TASK PROMPT: With the records below as your source, retype each line exactly from the top down to the line that contains "confused about Yaml?", and include that line.

SUPPLIED MATERIAL:

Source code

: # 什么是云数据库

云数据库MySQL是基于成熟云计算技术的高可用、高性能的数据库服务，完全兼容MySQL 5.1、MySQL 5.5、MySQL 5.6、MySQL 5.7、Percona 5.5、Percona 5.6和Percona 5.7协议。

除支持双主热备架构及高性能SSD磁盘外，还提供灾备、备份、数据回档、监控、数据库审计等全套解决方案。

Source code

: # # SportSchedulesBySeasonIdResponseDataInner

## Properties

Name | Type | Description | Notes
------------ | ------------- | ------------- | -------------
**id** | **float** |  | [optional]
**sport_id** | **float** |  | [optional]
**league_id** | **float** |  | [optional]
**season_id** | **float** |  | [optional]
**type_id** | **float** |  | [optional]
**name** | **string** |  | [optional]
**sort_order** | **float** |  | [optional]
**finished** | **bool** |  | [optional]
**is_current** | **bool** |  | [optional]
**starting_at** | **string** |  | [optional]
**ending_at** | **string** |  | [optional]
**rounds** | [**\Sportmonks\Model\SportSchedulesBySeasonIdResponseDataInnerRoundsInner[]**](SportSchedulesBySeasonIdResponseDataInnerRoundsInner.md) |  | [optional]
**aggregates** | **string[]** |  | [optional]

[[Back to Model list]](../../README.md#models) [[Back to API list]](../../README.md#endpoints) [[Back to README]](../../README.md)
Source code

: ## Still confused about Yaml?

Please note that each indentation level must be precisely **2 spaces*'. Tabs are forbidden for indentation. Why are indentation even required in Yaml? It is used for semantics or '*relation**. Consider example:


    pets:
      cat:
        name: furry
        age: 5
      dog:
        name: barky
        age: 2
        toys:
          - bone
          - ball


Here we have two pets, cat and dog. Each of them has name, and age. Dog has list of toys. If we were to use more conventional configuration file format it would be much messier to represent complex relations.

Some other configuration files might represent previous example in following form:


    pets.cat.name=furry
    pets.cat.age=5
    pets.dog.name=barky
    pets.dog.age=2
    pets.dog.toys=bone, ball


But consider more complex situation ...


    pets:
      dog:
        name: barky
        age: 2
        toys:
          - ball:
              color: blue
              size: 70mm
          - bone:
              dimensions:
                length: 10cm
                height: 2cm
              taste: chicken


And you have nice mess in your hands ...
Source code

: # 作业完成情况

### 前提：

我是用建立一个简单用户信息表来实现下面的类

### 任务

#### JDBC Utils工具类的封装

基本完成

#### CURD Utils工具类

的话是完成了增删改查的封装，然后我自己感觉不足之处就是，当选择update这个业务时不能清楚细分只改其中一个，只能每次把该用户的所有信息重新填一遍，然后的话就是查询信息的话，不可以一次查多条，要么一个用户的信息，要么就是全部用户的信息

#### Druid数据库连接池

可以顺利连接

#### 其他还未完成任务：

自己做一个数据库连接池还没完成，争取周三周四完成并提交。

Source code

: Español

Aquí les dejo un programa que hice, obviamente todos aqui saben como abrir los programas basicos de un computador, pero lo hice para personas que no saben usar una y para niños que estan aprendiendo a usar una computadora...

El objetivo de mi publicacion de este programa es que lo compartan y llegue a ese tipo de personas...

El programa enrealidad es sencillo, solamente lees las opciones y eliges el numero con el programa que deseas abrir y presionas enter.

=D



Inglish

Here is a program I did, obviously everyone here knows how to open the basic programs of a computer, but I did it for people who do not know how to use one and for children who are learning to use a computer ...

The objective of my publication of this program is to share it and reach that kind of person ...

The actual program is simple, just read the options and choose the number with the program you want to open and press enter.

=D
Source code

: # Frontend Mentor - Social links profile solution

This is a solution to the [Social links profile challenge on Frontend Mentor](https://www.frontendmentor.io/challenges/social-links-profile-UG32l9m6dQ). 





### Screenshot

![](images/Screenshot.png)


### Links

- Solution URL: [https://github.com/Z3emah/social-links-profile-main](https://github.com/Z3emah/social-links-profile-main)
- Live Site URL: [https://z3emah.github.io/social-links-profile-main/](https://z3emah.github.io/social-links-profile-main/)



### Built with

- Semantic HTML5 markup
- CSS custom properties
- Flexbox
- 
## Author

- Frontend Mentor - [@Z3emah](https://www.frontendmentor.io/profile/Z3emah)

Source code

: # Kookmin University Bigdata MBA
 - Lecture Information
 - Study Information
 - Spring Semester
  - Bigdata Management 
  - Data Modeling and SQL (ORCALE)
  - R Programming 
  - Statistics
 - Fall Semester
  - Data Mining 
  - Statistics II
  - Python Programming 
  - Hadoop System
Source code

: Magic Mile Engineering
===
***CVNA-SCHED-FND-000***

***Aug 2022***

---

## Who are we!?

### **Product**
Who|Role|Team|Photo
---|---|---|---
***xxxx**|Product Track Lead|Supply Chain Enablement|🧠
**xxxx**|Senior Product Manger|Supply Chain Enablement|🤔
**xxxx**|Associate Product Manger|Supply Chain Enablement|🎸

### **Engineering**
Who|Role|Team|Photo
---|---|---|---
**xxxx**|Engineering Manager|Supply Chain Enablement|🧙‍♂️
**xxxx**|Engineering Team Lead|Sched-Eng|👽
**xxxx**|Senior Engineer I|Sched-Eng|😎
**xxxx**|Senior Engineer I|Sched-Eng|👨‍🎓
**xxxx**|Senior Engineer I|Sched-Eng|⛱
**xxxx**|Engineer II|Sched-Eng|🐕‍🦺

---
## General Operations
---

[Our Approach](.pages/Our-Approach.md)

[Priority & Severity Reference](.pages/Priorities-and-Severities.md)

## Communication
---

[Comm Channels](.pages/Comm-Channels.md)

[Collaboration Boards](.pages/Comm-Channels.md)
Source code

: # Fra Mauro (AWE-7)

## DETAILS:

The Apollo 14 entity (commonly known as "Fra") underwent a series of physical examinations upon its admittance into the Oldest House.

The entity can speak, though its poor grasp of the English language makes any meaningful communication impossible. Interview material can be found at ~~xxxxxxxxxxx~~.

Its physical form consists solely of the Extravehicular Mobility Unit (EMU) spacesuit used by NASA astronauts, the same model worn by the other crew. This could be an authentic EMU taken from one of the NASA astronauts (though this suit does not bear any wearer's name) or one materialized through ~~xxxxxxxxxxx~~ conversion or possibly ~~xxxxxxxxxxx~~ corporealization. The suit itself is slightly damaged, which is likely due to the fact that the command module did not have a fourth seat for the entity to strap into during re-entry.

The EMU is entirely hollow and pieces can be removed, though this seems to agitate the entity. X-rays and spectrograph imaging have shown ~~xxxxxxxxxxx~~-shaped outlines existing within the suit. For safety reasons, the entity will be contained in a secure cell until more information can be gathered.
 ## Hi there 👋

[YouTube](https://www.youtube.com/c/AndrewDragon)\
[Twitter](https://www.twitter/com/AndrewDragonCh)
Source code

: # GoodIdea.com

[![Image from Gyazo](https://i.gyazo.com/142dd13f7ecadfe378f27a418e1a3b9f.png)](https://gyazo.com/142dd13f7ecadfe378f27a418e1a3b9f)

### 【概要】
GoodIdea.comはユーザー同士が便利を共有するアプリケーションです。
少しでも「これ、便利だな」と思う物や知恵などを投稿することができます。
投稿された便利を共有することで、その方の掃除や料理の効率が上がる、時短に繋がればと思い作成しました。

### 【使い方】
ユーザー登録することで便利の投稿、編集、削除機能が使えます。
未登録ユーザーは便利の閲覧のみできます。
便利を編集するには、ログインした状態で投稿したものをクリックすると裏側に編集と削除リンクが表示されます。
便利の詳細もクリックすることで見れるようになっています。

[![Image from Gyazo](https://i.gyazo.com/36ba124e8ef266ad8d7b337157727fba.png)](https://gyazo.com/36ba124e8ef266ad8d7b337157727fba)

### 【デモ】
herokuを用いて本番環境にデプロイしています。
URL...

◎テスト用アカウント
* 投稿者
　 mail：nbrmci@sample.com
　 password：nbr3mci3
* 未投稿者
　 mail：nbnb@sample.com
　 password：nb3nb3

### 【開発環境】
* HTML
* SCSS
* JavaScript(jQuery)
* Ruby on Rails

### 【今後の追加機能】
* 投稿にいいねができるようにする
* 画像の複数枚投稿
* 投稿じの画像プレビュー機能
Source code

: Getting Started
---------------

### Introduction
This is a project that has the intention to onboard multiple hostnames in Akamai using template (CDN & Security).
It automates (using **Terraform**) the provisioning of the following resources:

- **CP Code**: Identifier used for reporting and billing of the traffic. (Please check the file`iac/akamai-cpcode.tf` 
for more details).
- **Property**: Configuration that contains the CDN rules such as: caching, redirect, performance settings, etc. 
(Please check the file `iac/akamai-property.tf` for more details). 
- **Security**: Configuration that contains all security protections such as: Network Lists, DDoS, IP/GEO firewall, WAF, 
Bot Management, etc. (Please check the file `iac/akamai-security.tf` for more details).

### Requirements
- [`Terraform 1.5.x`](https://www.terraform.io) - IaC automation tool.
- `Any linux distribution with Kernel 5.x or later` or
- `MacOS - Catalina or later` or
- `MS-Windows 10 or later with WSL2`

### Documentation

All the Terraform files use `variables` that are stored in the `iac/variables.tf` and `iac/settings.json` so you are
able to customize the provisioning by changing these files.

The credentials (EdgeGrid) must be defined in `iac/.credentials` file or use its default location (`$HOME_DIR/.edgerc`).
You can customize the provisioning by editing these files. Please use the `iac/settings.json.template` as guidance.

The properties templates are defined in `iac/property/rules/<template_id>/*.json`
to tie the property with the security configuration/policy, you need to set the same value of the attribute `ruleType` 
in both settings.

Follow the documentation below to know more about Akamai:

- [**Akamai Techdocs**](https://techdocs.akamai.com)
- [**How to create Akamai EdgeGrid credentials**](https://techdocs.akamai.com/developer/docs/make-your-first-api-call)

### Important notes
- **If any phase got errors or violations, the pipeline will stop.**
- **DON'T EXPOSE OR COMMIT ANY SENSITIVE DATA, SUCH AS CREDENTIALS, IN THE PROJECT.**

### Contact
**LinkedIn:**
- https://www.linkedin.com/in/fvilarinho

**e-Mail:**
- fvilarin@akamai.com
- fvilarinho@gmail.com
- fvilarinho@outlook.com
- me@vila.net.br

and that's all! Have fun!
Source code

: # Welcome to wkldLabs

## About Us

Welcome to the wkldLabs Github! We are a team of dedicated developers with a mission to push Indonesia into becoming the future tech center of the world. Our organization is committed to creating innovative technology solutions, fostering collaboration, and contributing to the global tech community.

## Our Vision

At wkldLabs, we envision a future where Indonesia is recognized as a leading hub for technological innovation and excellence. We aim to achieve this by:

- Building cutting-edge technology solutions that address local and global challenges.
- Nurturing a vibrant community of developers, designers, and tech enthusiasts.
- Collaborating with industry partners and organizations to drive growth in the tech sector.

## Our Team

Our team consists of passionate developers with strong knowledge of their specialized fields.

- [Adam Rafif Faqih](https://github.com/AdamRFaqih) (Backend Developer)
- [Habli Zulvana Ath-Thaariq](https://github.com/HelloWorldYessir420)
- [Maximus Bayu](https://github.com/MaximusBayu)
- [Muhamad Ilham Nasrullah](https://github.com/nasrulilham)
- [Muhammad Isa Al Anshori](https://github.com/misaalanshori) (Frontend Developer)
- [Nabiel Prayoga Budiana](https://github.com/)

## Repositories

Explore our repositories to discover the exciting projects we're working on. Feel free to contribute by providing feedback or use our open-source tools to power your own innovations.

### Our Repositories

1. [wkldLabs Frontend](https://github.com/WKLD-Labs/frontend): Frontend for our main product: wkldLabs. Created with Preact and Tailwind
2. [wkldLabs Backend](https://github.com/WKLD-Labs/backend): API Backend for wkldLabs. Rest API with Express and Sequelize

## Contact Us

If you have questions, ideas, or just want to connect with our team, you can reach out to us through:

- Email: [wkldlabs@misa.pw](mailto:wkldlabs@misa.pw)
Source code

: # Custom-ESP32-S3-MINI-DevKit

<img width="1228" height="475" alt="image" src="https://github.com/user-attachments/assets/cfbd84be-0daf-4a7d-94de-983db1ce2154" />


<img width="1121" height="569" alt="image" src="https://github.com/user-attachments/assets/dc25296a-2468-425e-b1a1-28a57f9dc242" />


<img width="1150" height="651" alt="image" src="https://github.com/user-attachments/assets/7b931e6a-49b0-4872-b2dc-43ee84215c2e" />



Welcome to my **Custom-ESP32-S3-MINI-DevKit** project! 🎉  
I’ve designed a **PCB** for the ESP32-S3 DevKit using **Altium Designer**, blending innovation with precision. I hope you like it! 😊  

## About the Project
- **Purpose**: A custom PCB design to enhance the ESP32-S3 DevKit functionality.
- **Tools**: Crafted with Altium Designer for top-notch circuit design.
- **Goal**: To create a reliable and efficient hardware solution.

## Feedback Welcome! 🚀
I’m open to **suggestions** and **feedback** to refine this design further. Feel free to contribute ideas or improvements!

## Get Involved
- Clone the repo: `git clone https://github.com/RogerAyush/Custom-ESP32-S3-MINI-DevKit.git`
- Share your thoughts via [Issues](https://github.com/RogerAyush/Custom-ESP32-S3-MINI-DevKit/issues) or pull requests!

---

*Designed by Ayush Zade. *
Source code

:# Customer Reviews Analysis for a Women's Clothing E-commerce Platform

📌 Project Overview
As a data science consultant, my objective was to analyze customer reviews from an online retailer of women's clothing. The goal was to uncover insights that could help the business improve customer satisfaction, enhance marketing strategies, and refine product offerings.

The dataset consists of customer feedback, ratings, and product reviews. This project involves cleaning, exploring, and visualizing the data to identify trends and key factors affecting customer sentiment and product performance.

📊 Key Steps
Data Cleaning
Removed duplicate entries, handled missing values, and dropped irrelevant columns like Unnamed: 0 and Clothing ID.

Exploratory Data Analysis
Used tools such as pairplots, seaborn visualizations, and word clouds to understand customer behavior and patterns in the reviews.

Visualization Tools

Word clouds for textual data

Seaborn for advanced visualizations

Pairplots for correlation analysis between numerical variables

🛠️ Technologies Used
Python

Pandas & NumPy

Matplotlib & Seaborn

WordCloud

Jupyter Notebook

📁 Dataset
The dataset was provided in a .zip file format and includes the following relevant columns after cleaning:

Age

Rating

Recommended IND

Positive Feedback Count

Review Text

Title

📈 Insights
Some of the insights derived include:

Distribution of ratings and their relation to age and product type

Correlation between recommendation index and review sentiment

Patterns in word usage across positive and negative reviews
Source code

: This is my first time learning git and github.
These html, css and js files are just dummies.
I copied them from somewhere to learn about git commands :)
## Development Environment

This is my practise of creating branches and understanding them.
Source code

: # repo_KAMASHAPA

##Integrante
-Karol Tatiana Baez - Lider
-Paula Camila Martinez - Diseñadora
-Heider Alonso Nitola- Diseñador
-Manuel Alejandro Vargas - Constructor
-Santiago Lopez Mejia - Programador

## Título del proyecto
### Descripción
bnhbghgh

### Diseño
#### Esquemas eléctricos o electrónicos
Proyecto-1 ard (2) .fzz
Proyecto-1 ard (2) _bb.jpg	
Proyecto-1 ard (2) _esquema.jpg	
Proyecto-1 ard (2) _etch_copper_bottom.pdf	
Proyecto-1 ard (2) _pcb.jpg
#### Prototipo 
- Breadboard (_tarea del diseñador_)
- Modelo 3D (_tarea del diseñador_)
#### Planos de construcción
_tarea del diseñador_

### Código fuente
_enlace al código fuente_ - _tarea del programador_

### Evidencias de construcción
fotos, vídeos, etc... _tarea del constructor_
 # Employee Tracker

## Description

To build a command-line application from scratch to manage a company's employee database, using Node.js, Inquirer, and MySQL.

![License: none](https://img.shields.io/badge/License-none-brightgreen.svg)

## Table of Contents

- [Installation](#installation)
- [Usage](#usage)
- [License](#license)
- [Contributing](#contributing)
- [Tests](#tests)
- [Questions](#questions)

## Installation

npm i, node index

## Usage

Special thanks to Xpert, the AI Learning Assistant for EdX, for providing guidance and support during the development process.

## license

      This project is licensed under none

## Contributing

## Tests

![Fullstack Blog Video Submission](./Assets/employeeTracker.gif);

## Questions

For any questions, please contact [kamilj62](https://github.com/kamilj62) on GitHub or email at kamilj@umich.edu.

SOLUTION TO THE EXERCISE:
Source code

: # 什么是云数据库

云数据库MySQL是基于成熟云计算技术的高可用、高性能的数据库服务，完全兼容MySQL 5.1、MySQL 5.5、MySQL 5.6、MySQL 5.7、Percona 5.5、Percona 5.6和Percona 5.7协议。

除支持双主热备架构及高性能SSD磁盘外，还提供灾备、备份、数据回档、监控、数据库审计等全套解决方案。

Source code

: # # SportSchedulesBySeasonIdResponseDataInner

## Properties

Name | Type | Description | Notes
------------ | ------------- | ------------- | -------------
**id** | **float** |  | [optional]
**sport_id** | **float** |  | [optional]
**league_id** | **float** |  | [optional]
**season_id** | **float** |  | [optional]
**type_id** | **float** |  | [optional]
**name** | **string** |  | [optional]
**sort_order** | **float** |  | [optional]
**finished** | **bool** |  | [optional]
**is_current** | **bool** |  | [optional]
**starting_at** | **string** |  | [optional]
**ending_at** | **string** |  | [optional]
**rounds** | [**\Sportmonks\Model\SportSchedulesBySeasonIdResponseDataInnerRoundsInner[]**](SportSchedulesBySeasonIdResponseDataInnerRoundsInner.md) |  | [optional]
**aggregates** | **string[]** |  | [optional]

[[Back to Model list]](../../README.md#models) [[Back to API list]](../../README.md#endpoints) [[Back to README]](../../README.md)
Source code

: ## Still confused about Yaml?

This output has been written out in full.